On reducing energy management delays in disks

• SARD proposes to reduce spin-up delays in disk energy management schemes.
• We survey various disk energy management techniques and their delay management.
• The implementation and trace-driven simulation shows 71% reduction in delays.
• The model also achieves an additional 5.1% average reduction in energy consumption.

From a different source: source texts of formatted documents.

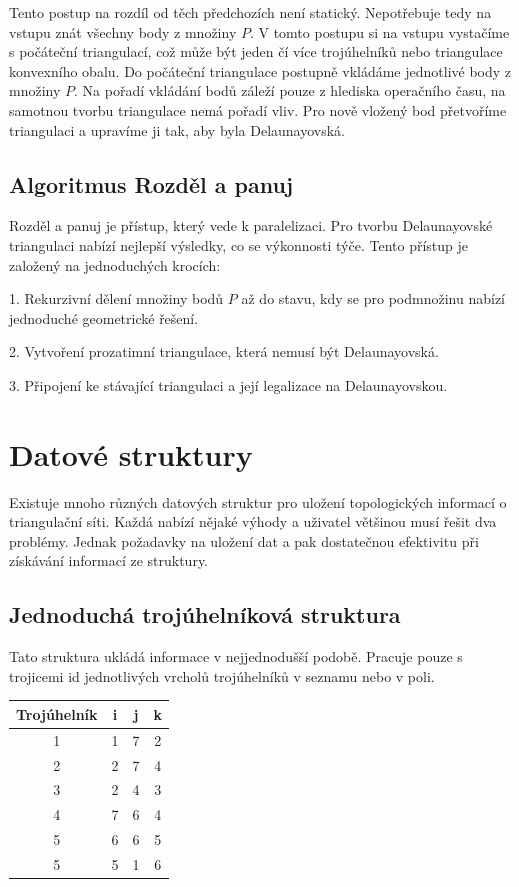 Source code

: \documentclass[12pt,a4paper]{article}
\begin{document}
Tento postup na rozdíl od těch předchozích není statický. Nepotřebuje tedy na vstupu znát všechny body z množiny $P$. V tomto postupu si na vstupu vystačíme s počáteční triangulací, což může být jeden čí více trojúhelníků nebo triangulace konvexního obalu. Do počáteční triangulace postupně vkládáme jednotlivé body z množiny $P$. Na pořadí vkládání bodů záleží pouze z hlediska operačního času, na samotnou tvorbu triangulace nemá pořadí vliv. Pro nově vložený bod přetvoříme triangulaci a upravíme ji tak, aby byla Delaunayovská. 

\subsection{Algoritmus Rozděl a panuj}

Rozděl a panuj je přístup, který vede k paralelizaci. Pro tvorbu Delaunayovské triangulaci nabízí nejlepší výsledky, co se výkonnosti týče. Tento přístup je založený na jednoduchých krocích:

1. Rekurzivní dělení množiny bodů $P$ až do stavu, kdy se pro podmnožinu nabízí jednoduché geometrické řešení.

2. Vytvoření prozatimní triangulace, která nemusí být Delaunayovská.

3. Připojení ke stávající triangulaci a její legalizace na Delaunayovskou.


\newpage
\section{Datové struktury}

Existuje mnoho různých datových struktur pro uložení topologických informací o triangulační síti. Každá nabízí nějaké výhody a uživatel většinou musí řešit dva problémy. Jednak požadavky na uložení dat a pak dostatečnou efektivitu při získávání informací ze struktury.


\subsection{Jednoduchá trojúhelníková struktura}
Tato struktura ukládá informace v nejjednodušší podobě. Pracuje pouze s trojicemi id jednotlivých vrcholů trojúhelníků v seznamu nebo v poli.

\begin{tabular}{|c||c|c|c|}
\hline
Trojúhelník & i & j & k\\
\hline
1 & 1 & 7 & 2\\
2 & 2 & 7 & 4\\
3 & 2 & 4 & 3\\
4 & 7 & 6 & 4\\
5 & 6 & 6 & 5\\
5 & 5 & 1 & 6\\
\hline
\end{tabular}
\end{document}
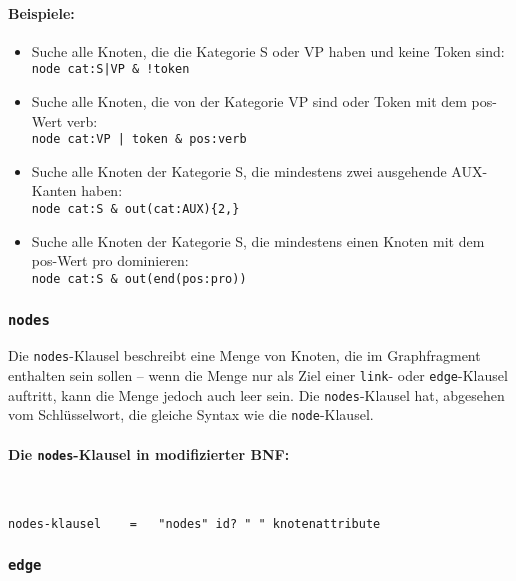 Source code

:\documentclass[12pt]{scrartcl}
\begin{document}
\paragraph*{Beispiele:}
\begin{itemize}
	\item Suche alle Knoten, die die Kategorie S oder VP haben und keine Token sind:\\
	{\tt node cat:S|VP \& !token}
	\item Suche alle Knoten, die von der Kategorie VP sind oder Token mit dem pos-Wert verb:\\
	{\tt node cat:VP | token \& pos:verb}
	\item Suche alle Knoten der Kategorie S, die mindestens zwei ausgehende AUX-Kanten haben:\\
	{\tt node cat:S \& out(cat:AUX)\{2,\}}
	\item Suche alle Knoten der Kategorie S, die mindestens einen Knoten mit dem pos-Wert pro dominieren:\\
	{\tt node cat:S \& out(end(pos:pro))}
\end{itemize}



\subsubsection{\texttt{nodes}}

Die \texttt{nodes}-Klausel beschreibt eine Menge von Knoten, die im Graphfragment enthalten sein sollen – wenn die Menge nur als Ziel einer \texttt{link}- oder \texttt{edge}-Klausel auftritt, kann die Menge jedoch auch leer sein. Die \texttt{nodes}-Klausel hat, abgesehen vom Schlüsselwort,  die gleiche Syntax wie die \texttt{node}-Klausel.

\paragraph*{Die \texttt{nodes}-Klausel in modifizierter BNF:}
~
\begin{framed}
\begin{lstlisting}
nodes-klausel    =   "nodes" id? " " knotenattribute
\end{lstlisting}
\end{framed}






\subsubsection{\texttt{edge}}\label{edge}
\end{document}
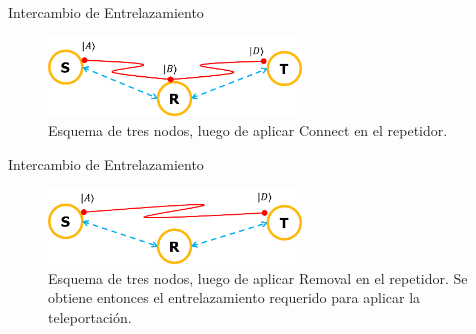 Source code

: \documentclass[10pt]{beamer}
\renewenvironment{block}[1]
    {\begin{oldblock}{#1}
        \smallskip
    }
    {
    \end{oldblock}
    }
\begin{document}
\begin{frame}{Intercambio de Entrelazamiento}
  \begin{block}{}
    \begin{figure}
      \includegraphics[width=0.6\textwidth]{Imagen3.png}
      \caption{Esquema de tres nodos, luego de aplicar Connect en el repetidor.}
    \end{figure}
  \end{block}
\end{frame}
\begin{frame}{Intercambio de Entrelazamiento}
  \begin{block}{}
    \begin{figure}
      \includegraphics[width=0.6\textwidth]{Imagen4.png}
      \caption{Esquema de tres nodos, luego de aplicar Removal en el repetidor. Se obtiene entonces el entrelazamiento requerido para aplicar la teleportación.}
    \end{figure}
  \end{block}
\end{frame}
\end{document}

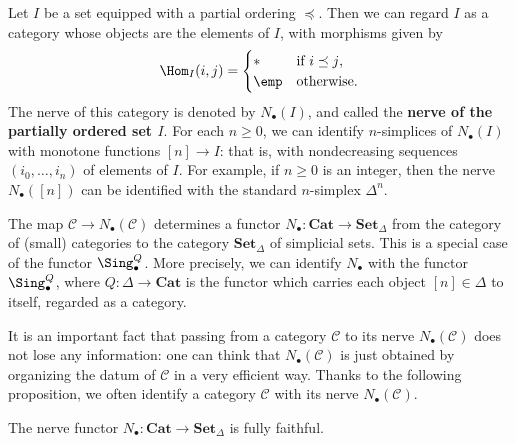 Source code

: \begin{example}
Let $I$ be a set equipped with a partial ordering $\preceq$. Then we can regard $I$ as a category whose objects are the elements of $I$, with morphisms given by
\[\Hom_I(i,j)=\begin{cases}
\ast&\text{if $i\preceq j$},\\
\emp&\text{otherwise}.
\end{cases}\]
The nerve of this category is denoted by $N_\bullet(I)$, and called the \textbf{nerve of the partially ordered set $I$}. For each $n\geq 0$, we can identify $n$-simplices of $N_\bullet(I)$ with monotone functions $[n]\to I$: that is, with nondecreasing sequences $(i_0,\dots,i_n)$ of elements of $I$. For example, if $n\geq 0$ is an integer, then the nerve $N_\bullet([n])$ can be identified with the standard $n$-simplex $\Delta^n$.
\end{example}
\begin{remark}\label{simplicial set nerve of cat is Sing^Q}
The map $\mathcal{C}\to N_\bullet(\mathcal{C})$ determines a functor $N_\bullet:\mathbf{Cat}\to\mathbf{Set}_\Delta$ from the category of (small) categories to the category $\mathbf{Set}_\Delta$ of simplicial sets. This is a special case of the functor $\Sing_\bullet^Q$. More precisely, we can identify $N_\bullet$ with the functor $\Sing_\bullet^Q$, where $Q:\Delta\to\mathbf{Cat}$ is the functor which carries each object $[n]\in\Delta$ to itself, regarded as a category.
\end{remark}
It is an important fact that passing from a category $\mathcal{C}$ to its nerve $N_\bullet(\mathcal{C})$ does not lose any information: one can think that $N_\bullet(\mathcal{C})$ is just obtained by organizing the datum of $\mathcal{C}$ in a very efficient way. Thanks to the following proposition, we often identify a category $\mathcal{C}$ with its nerve $N_\bullet(\mathcal{C})$.
\begin{proposition}\label{simplicial set nerve of cat fully faithful}
The nerve functor $N_\bullet:\mathbf{Cat}\to\mathbf{Set}_\Delta$ is fully faithful.
\end{proposition}
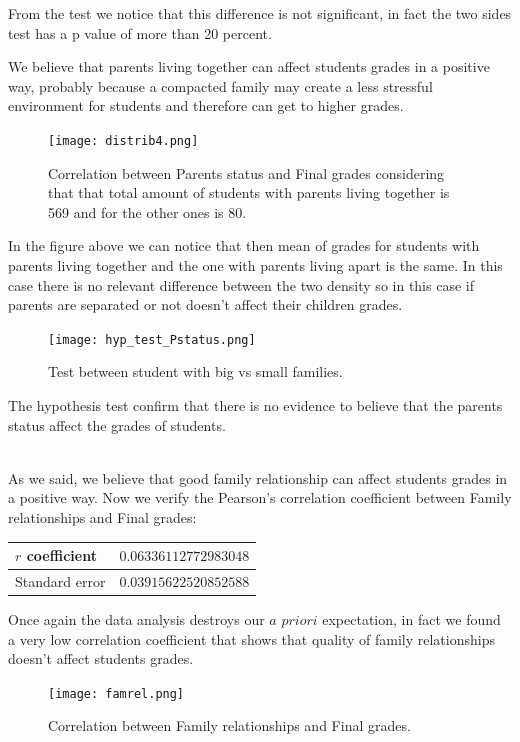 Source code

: \documentclass[a4paper, 11pt]{report}
\theoremstyle{definition}
\numberwithin{equation}{section}		%
\numberwithin{table}{section}				%
\begin{document}
\begin{itemize}
From the test we notice that this difference is not significant, in fact
the two sides test has a p value of more than 20 percent.

We believe that parents living together can affect students grades in a positive way, probably because a compacted family may create a less stressful environment for students and therefore can get to higher grades.
\begin{figure}[h]\centering
\texttt{[image: distrib4.png]}
\caption{Correlation between Parents status and Final grades considering that that total amount of students with parents living together is 569 and for the other ones is 80.}
\end{figure}

In the figure above we can notice that then mean of grades for students with parents living together and the one with parents living apart is the same. In this case there is no relevant difference between the two density so in this case if parents are separated or not doesn't affect their children grades.

\begin{figure}[h]\centering
\texttt{[image: hyp\_test\_Pstatus.png]}
\caption{Test between student with big vs  small families.}
\end{figure}

The hypothesis test confirm that there is no evidence to believe that the 
parents status affect the grades of students.

\\As we said, we believe that good family relationship can affect students grades in a positive way.
Now we verify the Pearson's correlation coefficient between Family relationships and Final grades:
\begin{center}
\begin{tabular}{|p{3cm}|p{4cm}|}
$r$ coefficient & $0.06336112772983048$ \\
\hline
Standard error & $0.03915622520852588$ \\
\hline
\end{tabular}
\end{center}
Once again the data analysis destroys our $a$ $priori$ expectation, in fact we found a very low correlation coefficient that shows that quality of family relationships doesn't affect students grades.

\begin{figure}[h]\centering
\texttt{[image: famrel.png]}
\caption{Correlation between Family relationships and Final grades.}
\end{figure}


\end{itemize}
\end{document}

Enterprise computing systems consume a large amount of energy, the cost of which contributes significantly to the operating budget. Consequently, dynamic energy management techniques are prevalent. Unfortunately, dynamic energy management for disks impose delays associated with powering up the disks from a low-power state. Systems designers face a critical trade-off: saving energy reduces operating costs but may increase delays; conversely, reduced access latency makes the systems more responsive but may preclude energy management. In this paper, we propose a System-wide Alternative Retrieval of Data (SARD) scheme. SARD exploits the similarity in software deployment and configuration in enterprise computers to retrieve binaries transparently from other nodes, thus avoiding access delays when the local disk is in a low-power state. SARD uses a software-based approach to reduce spin-up delays while eliminating custom buffering, shared memory infrastructure, or the need for major changes in the operating system. SARD achieves over 71% reduction in delays on trace-driven simulations and in an actual implementation. This will encourage users to utilize energy management techniques more frequently. SARD also achieves an additional 5.1% average reduction in energy consumption for typical desktop applications compared to the widely-used timeout-based disk energy management.